O Doutrinador () is a 2018 Brazilian crime thriller film directed by Gustavo Bonafé, based on the homonymous comic series created by Luciano Cunha. The film is written by Gabriel Wainer, Luciano Cunha, L.G. Bayão, Rodrigo Lages and Guilherme Siman, and stars Kiko Pissolato as the title character, alongside Samuel de Assis, Tainá Medina, Nicolas Trevijano, Eduardo Moscovis, Tuca Andrada, Natália Lage, Helena Ranaldi, Eucir de Souza and Marília Gabriela.

Plot
Miguel (Kiko Pissolato) is a federal agent of the  "D.A.E." ( "Special Armed Division"), highly trained and expert in weapons. After experiencing a trauma, he leaves for a personal journey of vengeance, and assumes the identity of a masked vigilante. The "Awakener" decides to do justice with his own hands exterminating politicians and businessmen of corrupt construction firms.

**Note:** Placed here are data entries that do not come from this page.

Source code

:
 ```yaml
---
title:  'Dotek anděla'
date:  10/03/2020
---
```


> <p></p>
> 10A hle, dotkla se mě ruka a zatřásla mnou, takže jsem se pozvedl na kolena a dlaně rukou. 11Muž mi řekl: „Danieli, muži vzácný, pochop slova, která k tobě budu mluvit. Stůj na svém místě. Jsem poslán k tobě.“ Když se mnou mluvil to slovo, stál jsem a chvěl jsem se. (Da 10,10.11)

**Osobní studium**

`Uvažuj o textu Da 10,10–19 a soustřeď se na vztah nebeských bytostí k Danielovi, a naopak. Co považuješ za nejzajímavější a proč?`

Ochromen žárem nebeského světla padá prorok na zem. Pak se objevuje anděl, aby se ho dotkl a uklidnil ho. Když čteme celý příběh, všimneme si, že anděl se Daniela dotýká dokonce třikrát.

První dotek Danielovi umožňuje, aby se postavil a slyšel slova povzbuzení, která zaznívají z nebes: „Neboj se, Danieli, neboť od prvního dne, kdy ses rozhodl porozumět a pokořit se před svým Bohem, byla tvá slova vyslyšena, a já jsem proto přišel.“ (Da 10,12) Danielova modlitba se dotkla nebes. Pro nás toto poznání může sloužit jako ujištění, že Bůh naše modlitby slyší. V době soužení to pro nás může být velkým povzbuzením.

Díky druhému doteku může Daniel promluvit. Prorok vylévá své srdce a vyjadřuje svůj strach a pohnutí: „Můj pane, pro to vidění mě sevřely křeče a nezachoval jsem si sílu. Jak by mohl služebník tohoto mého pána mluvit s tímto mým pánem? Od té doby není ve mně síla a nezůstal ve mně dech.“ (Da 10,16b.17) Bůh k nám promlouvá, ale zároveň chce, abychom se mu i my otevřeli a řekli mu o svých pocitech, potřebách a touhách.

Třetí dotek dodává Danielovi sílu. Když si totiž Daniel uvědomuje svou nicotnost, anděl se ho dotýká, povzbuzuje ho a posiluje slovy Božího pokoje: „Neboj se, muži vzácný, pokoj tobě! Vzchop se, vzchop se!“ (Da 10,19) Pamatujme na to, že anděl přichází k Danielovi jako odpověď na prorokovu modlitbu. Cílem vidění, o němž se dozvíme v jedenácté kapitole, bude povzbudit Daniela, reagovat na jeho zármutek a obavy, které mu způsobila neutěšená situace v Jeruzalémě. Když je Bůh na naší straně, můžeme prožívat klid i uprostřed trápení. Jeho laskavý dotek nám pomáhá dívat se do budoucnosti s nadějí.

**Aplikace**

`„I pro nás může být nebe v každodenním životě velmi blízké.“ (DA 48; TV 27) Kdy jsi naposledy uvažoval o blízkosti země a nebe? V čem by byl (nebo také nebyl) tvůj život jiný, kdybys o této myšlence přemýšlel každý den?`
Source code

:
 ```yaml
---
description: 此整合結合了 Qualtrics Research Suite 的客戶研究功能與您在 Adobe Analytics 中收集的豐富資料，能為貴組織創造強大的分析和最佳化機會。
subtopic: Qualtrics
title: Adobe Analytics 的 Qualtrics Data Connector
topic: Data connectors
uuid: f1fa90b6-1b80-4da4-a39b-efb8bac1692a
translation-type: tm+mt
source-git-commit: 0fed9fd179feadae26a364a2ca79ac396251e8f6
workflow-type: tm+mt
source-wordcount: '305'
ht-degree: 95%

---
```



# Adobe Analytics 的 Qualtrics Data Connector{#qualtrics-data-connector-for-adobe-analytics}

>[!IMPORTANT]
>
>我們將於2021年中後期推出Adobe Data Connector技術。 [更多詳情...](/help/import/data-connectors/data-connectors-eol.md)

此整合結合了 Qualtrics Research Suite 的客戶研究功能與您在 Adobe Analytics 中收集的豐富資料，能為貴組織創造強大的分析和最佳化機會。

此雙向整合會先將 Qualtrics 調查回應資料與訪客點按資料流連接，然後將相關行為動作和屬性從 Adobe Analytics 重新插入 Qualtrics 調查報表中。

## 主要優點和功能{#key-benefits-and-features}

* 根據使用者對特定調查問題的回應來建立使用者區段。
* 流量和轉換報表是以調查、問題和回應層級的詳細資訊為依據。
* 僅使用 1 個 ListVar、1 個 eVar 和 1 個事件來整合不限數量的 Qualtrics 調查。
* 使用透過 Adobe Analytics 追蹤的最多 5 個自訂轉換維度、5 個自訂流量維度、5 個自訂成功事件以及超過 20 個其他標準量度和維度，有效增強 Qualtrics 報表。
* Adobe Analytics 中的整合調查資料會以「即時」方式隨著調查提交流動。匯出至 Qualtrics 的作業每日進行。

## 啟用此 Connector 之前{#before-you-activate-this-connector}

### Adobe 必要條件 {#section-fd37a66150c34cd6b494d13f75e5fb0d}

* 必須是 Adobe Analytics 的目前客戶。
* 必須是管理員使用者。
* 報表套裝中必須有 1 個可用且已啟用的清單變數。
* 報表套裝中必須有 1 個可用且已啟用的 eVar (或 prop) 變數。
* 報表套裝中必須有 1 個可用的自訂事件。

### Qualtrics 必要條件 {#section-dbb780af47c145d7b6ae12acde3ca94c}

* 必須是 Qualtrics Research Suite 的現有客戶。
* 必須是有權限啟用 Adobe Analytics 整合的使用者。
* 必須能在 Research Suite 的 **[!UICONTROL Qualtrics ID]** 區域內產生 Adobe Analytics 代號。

Now, his biggest goal is to fight a gang of politicians and bandits who took the lead in Brazilian politics and began to govern the country thinking only of their own interests.

Cast 
 Kiko Pissolato as Miguel Montessant / The Awakener
 Tainá Medina as Nina
 Samuel de Assis as Edu
 Nicolas Trevijano as Diogo
 Eucir de Souza as Deputy Djalma Dias
 Marília Gabriela as Minister Marta Regina
 Eduardo Moscovis as Sandro Corrêa 
 Carlos Betão as Antero Gomes
 Eduardo Chagas as Oliveira
 Natália Lage as Isabela Montessant 
 Tuca Andrada as Tenente Siqueira
 Natallia Rodrigues as Penélope 
 Helena Ranaldi as Julia Machado
 Lucy Ramos as Marina Sales
 Helena Luz as Alice Montessant

Production

Development
In the same year as the publication of the first volume of O Doutrinador it was confirmed a partnership with Paris Filmes and Downtown Filmes to produce a live-action film based on the comic book. In August 2013, the first official teaser was posted on YouTube. Later Cunha and Gabriel Wainer started working on the film's screenplay.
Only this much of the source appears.